Would you transcribe word for word every line from the one containing "### Getting Started" to the end of the data, both ends included, and leave out the rest?

Stored entries
────────

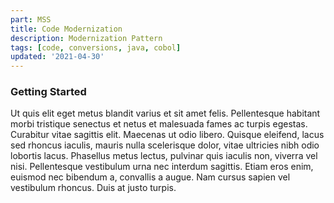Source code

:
 ```yaml
---
part: MSS
title: Code Modernization
description: Modernization Pattern
tags: [code, conversions, java, cobol]
updated: '2021-04-30'
---
```


### Getting Started

Ut quis elit eget metus blandit varius et sit amet felis. Pellentesque habitant morbi tristique senectus et netus et malesuada fames ac turpis egestas. Curabitur vitae sagittis elit. Maecenas ut odio libero. Quisque eleifend, lacus sed rhoncus iaculis, mauris nulla scelerisque dolor, vitae ultricies nibh odio lobortis lacus. Phasellus metus lectus, pulvinar quis iaculis non, viverra vel nisi. Pellentesque vestibulum urna nec interdum sagittis. Etiam eros enim, euismod nec bibendum a, convallis a augue. Nam cursus sapien vel vestibulum rhoncus. Duis at justo turpis.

────────

Written reply:
### Getting Started

Ut quis elit eget metus blandit varius et sit amet felis. Pellentesque habitant morbi tristique senectus et netus et malesuada fames ac turpis egestas. Curabitur vitae sagittis elit. Maecenas ut odio libero. Quisque eleifend, lacus sed rhoncus iaculis, mauris nulla scelerisque dolor, vitae ultricies nibh odio lobortis lacus. Phasellus metus lectus, pulvinar quis iaculis non, viverra vel nisi. Pellentesque vestibulum urna nec interdum sagittis. Etiam eros enim, euismod nec bibendum a, convallis a augue. Nam cursus sapien vel vestibulum rhoncus. Duis at justo turpis.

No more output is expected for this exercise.